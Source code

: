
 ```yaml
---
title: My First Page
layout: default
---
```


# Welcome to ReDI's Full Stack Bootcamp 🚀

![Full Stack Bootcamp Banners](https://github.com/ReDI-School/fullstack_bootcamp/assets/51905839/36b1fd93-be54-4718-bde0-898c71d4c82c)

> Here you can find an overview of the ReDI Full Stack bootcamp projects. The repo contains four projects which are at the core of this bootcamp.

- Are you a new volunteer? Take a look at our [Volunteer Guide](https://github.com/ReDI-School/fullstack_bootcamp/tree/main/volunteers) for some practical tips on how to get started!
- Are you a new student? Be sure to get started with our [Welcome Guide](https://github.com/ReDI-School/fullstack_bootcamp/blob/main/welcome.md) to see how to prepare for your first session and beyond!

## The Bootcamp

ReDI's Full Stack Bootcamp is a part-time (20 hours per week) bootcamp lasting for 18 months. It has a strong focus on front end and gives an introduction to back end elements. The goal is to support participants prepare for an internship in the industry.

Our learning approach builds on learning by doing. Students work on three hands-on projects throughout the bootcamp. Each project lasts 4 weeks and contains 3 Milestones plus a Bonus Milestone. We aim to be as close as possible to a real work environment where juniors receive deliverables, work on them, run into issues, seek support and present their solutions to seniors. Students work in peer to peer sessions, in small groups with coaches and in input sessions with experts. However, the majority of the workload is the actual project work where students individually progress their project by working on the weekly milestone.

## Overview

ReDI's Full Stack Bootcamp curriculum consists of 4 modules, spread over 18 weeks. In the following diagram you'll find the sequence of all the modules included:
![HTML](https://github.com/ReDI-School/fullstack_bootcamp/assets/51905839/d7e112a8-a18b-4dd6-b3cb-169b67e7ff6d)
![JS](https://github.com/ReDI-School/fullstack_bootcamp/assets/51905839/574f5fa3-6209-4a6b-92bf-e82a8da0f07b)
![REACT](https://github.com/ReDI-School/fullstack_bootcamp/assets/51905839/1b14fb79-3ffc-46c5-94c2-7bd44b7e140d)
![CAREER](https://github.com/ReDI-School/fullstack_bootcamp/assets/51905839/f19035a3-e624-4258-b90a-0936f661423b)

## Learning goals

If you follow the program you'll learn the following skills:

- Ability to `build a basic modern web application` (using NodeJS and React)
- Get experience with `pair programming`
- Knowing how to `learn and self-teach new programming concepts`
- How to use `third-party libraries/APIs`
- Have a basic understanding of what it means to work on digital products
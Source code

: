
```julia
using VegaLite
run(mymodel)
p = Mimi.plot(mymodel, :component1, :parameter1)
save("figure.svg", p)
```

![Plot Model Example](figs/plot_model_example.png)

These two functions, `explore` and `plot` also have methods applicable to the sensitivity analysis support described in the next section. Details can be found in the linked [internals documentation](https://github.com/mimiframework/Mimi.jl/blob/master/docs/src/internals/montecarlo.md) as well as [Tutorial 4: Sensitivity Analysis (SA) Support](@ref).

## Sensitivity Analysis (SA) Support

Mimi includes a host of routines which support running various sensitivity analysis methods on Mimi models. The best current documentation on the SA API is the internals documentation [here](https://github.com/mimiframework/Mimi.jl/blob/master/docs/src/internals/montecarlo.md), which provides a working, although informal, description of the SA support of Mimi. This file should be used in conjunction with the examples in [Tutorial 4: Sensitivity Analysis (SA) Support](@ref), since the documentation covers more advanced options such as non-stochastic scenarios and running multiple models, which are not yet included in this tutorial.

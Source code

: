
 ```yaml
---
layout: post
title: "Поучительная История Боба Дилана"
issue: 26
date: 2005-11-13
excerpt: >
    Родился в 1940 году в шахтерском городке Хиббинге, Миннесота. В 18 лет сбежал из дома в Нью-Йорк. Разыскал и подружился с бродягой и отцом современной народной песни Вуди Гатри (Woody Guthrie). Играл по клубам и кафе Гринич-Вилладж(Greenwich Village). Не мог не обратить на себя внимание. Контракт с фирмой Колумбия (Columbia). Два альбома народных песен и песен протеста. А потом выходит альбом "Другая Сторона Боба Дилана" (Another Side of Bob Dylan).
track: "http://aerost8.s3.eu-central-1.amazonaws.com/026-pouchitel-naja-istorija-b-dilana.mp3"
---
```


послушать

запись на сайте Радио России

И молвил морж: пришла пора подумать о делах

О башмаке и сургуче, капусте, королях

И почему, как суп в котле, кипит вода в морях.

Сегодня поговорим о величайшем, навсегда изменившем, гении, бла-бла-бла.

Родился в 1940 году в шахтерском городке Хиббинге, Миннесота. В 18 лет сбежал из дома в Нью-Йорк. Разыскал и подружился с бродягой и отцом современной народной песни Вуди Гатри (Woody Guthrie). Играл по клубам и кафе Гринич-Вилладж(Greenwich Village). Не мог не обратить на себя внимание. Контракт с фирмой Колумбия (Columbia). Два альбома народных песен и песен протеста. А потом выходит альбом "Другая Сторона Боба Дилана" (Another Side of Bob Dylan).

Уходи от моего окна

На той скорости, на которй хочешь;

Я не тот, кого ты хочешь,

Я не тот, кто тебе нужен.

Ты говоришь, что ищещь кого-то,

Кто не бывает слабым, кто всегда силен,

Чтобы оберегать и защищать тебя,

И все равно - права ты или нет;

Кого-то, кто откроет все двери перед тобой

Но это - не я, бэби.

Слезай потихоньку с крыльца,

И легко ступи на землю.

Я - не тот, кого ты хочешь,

Activity ->
Retype every record above exactly as it stands.

Task answer ->
Source code

:
 ```yaml
---
title: My First Page
layout: default
---
```


# Welcome to ReDI's Full Stack Bootcamp 🚀

![Full Stack Bootcamp Banners](https://github.com/ReDI-School/fullstack_bootcamp/assets/51905839/36b1fd93-be54-4718-bde0-898c71d4c82c)

> Here you can find an overview of the ReDI Full Stack bootcamp projects. The repo contains four projects which are at the core of this bootcamp.

- Are you a new volunteer? Take a look at our [Volunteer Guide](https://github.com/ReDI-School/fullstack_bootcamp/tree/main/volunteers) for some practical tips on how to get started!
- Are you a new student? Be sure to get started with our [Welcome Guide](https://github.com/ReDI-School/fullstack_bootcamp/blob/main/welcome.md) to see how to prepare for your first session and beyond!

## The Bootcamp

ReDI's Full Stack Bootcamp is a part-time (20 hours per week) bootcamp lasting for 18 months. It has a strong focus on front end and gives an introduction to back end elements. The goal is to support participants prepare for an internship in the industry.

Our learning approach builds on learning by doing. Students work on three hands-on projects throughout the bootcamp. Each project lasts 4 weeks and contains 3 Milestones plus a Bonus Milestone. We aim to be as close as possible to a real work environment where juniors receive deliverables, work on them, run into issues, seek support and present their solutions to seniors. Students work in peer to peer sessions, in small groups with coaches and in input sessions with experts. However, the majority of the workload is the actual project work where students individually progress their project by working on the weekly milestone.

## Overview

ReDI's Full Stack Bootcamp curriculum consists of 4 modules, spread over 18 weeks. In the following diagram you'll find the sequence of all the modules included:
![HTML](https://github.com/ReDI-School/fullstack_bootcamp/assets/51905839/d7e112a8-a18b-4dd6-b3cb-169b67e7ff6d)
![JS](https://github.com/ReDI-School/fullstack_bootcamp/assets/51905839/574f5fa3-6209-4a6b-92bf-e82a8da0f07b)
![REACT](https://github.com/ReDI-School/fullstack_bootcamp/assets/51905839/1b14fb79-3ffc-46c5-94c2-7bd44b7e140d)
![CAREER](https://github.com/ReDI-School/fullstack_bootcamp/assets/51905839/f19035a3-e624-4258-b90a-0936f661423b)

## Learning goals

If you follow the program you'll learn the following skills:

- Ability to `build a basic modern web application` (using NodeJS and React)
- Get experience with `pair programming`
- Knowing how to `learn and self-teach new programming concepts`
- How to use `third-party libraries/APIs`
- Have a basic understanding of what it means to work on digital products
Source code

:
```julia
using VegaLite
run(mymodel)
p = Mimi.plot(mymodel, :component1, :parameter1)
save("figure.svg", p)
```

![Plot Model Example](figs/plot_model_example.png)

These two functions, `explore` and `plot` also have methods applicable to the sensitivity analysis support described in the next section. Details can be found in the linked [internals documentation](https://github.com/mimiframework/Mimi.jl/blob/master/docs/src/internals/montecarlo.md) as well as [Tutorial 4: Sensitivity Analysis (SA) Support](@ref).

## Sensitivity Analysis (SA) Support

Mimi includes a host of routines which support running various sensitivity analysis methods on Mimi models. The best current documentation on the SA API is the internals documentation [here](https://github.com/mimiframework/Mimi.jl/blob/master/docs/src/internals/montecarlo.md), which provides a working, although informal, description of the SA support of Mimi. This file should be used in conjunction with the examples in [Tutorial 4: Sensitivity Analysis (SA) Support](@ref), since the documentation covers more advanced options such as non-stochastic scenarios and running multiple models, which are not yet included in this tutorial.

Source code

:
 ```yaml
---
layout: post
title: "Поучительная История Боба Дилана"
issue: 26
date: 2005-11-13
excerpt: >
    Родился в 1940 году в шахтерском городке Хиббинге, Миннесота. В 18 лет сбежал из дома в Нью-Йорк. Разыскал и подружился с бродягой и отцом современной народной песни Вуди Гатри (Woody Guthrie). Играл по клубам и кафе Гринич-Вилладж(Greenwich Village). Не мог не обратить на себя внимание. Контракт с фирмой Колумбия (Columbia). Два альбома народных песен и песен протеста. А потом выходит альбом "Другая Сторона Боба Дилана" (Another Side of Bob Dylan).
track: "http://aerost8.s3.eu-central-1.amazonaws.com/026-pouchitel-naja-istorija-b-dilana.mp3"
---
```


послушать

запись на сайте Радио России

И молвил морж: пришла пора подумать о делах

О башмаке и сургуче, капусте, королях

И почему, как суп в котле, кипит вода в морях.

Сегодня поговорим о величайшем, навсегда изменившем, гении, бла-бла-бла.

Родился в 1940 году в шахтерском городке Хиббинге, Миннесота. В 18 лет сбежал из дома в Нью-Йорк. Разыскал и подружился с бродягой и отцом современной народной песни Вуди Гатри (Woody Guthrie). Играл по клубам и кафе Гринич-Вилладж(Greenwich Village). Не мог не обратить на себя внимание. Контракт с фирмой Колумбия (Columbia). Два альбома народных песен и песен протеста. А потом выходит альбом "Другая Сторона Боба Дилана" (Another Side of Bob Dylan).

Уходи от моего окна

На той скорости, на которй хочешь;

Я не тот, кого ты хочешь,

Я не тот, кто тебе нужен.

Ты говоришь, что ищещь кого-то,

Кто не бывает слабым, кто всегда силен,

Чтобы оберегать и защищать тебя,

И все равно - права ты или нет;

Кого-то, кто откроет все двери перед тобой

Но это - не я, бэби.

Слезай потихоньку с крыльца,

И легко ступи на землю.

Я - не тот, кого ты хочешь,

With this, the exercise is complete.